Nerval's Lobster writes: By some measures, more than 40 percent of U.S. workers will be independent in 2020. Today, that number stands at 34 percent, according to the Freelancer's Union. By all accounts, the trend seems widespread enough to indicate that tech pros should prepare themselves for the dynamics of a world that depends more on contingent work. The question isn't whether the tech world will see an increasing prevalence of 'gigs,' rather than full-time positions; it's whether those in full-time positions can easily keep their jobs when there's pressure to farm it out cheaply and easily to freelancers. Or will the need for people who can see projects through the long term prevent the 'gig economy' from radically changing the tech industry?

6 of 169 comments (clear)

  1. Look at the bean counters for your answer by BarbaraHudson · · Score: 4, Interesting

    Permanent staff are seen as a burden. They will look for any way to reduce that, so long as their (or their bosses) jobs are not the ones affected.

    --
    "Transparent" is a shit show that trades on every stereotype going. A man in drag is NOT a transsexual.
  2. Institutional Knowledge by The+Raven · · Score: 5, Interesting

    On a site that frequently ridicules the short-sighted behavior of eliminating experienced employees to bring in fresh (cheap) college graduates, it seems out of place to have a positive outlook on pervasive outsourcing.
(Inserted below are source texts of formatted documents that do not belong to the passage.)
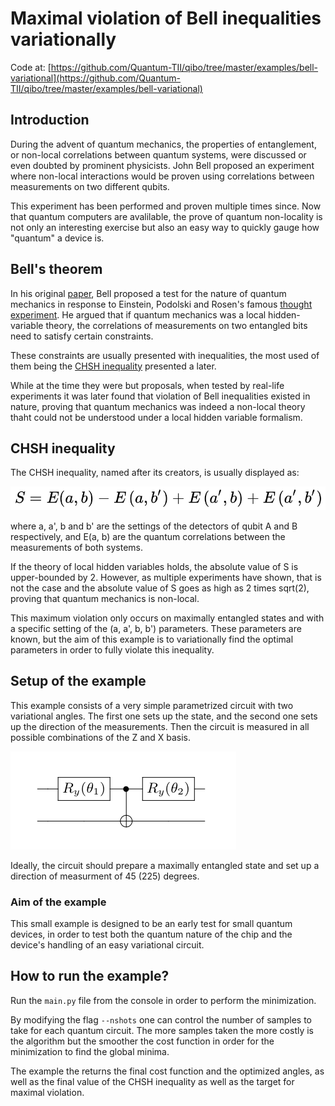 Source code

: # Maximal violation of Bell inequalities variationally

Code at: [https://github.com/Quantum-TII/qibo/tree/master/examples/bell-variational](https://github.com/Quantum-TII/qibo/tree/master/examples/bell-variational)

## Introduction

During the advent of quantum mechanics, the properties of entanglement, or non-local correlations between quantum systems, were discussed or even doubted by prominent physicists. John Bell proposed an experiment where non-local interactions would be proven using correlations between measurements on two different qubits.

This experiment has been performed and proven multiple times since. Now that quantum computers are avalilable, the prove of quantum non-locality is not only an interesting exercise but also an easy way to quickly gauge how "quantum" a device is.

## Bell's theorem

In his original [paper](https://journals.aps.org/ppf/pdf/10.1103/PhysicsPhysiqueFizika.1.195), Bell proposed a test for the nature of quantum mechanics in response to Einstein, Podolski and Rosen's famous [thought experiment](https://journals.aps.org/pr/abstract/10.1103/PhysRev.47.777). He argued that if quantum mechanics was a local hidden-variable theory, the correlations of measurements on two entangled bits need to satisfy certain constraints.

These constraints are usually presented with inequalities, the most used of them being the [CHSH inequality](https://journals.aps.org/prl/abstract/10.1103/PhysRevLett.23.880) presented a later.

While at the time they were but proposals, when tested by real-life experiments it was later found that violation of Bell inequalities existed in nature, proving that quantum mechanics was indeed a non-local theory thaht could not be understood under a local hidden variable formalism.

## CHSH inequality

The CHSH inequality, named after its creators, is usually displayed as:

![circuit](images/chshequation.png)

where a, a', b and b' are the settings of the detectors of qubit A and B respectively, and E(a, b) are the quantum correlations between the measurements of both systems.

If the theory of local hidden variables holds, the absolute value of S is upper-bounded by 2. However, as multiple experiments have shown, that is not the case and the absolute value of S goes as high as 2 times sqrt(2), proving that quantum mechanics is non-local.

This maximum violation only occurs on maximally entangled states and with a specific setting of the (a, a', b, b') parameters. These parameters are known, but the aim of this example is to variationally find the optimal parameters in order to fully violate this inequality.

## Setup of the example

This example consists of a very simple parametrized circuit with two variational angles. The first one sets up the state, and the second one sets up the direction of the measurements. Then the circuit is measured in all possible combinations of the Z and X basis.

![circuit](images/circuit.png)

Ideally, the circuit should prepare a maximally entangled state and set up a direction of measurment of 45 (225) degrees.

### Aim of the example

This small example is designed to be an early test for small quantum devices, in order to test both the quantum nature of the chip and the device's handling of an easy variational circuit.

## How to run the example?

Run the `main.py` file from the console in order to perform the minimization. 

By modifying the flag `--nshots` one can control the number of samples to take for each quantum circuit. The more samples taken the more costly is the algorithm but the smoother the cost function in order for the minimization to find the global minima.

The example the returns the final cost function and the optimized angles, as well as the final value of the CHSH inequality as well as the target for maximal violation.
    If everyone is a contract worker doing works-for-hire, then nobody has extensive institutional knowledge. You are constantly explaining and re-explaining how your business works, and bugs are repeatedly entering codebases because the developer hasn't spent years understanding the business and its workflows. It doesn't matter how well documented your business is, developers will make mistakes when they are unfamiliar with your processes. When they can't look at a workflow or data structure and go 'that's not right' because they have spent years at the company learning how things work.

    Experience has value; not just experience coding, but experience with the company understanding how it works. Systems are rarely generic... they are embedded directly into the business logic unique to each company, and the less you need to learn and relearn the requirements of every system the more productive you can be.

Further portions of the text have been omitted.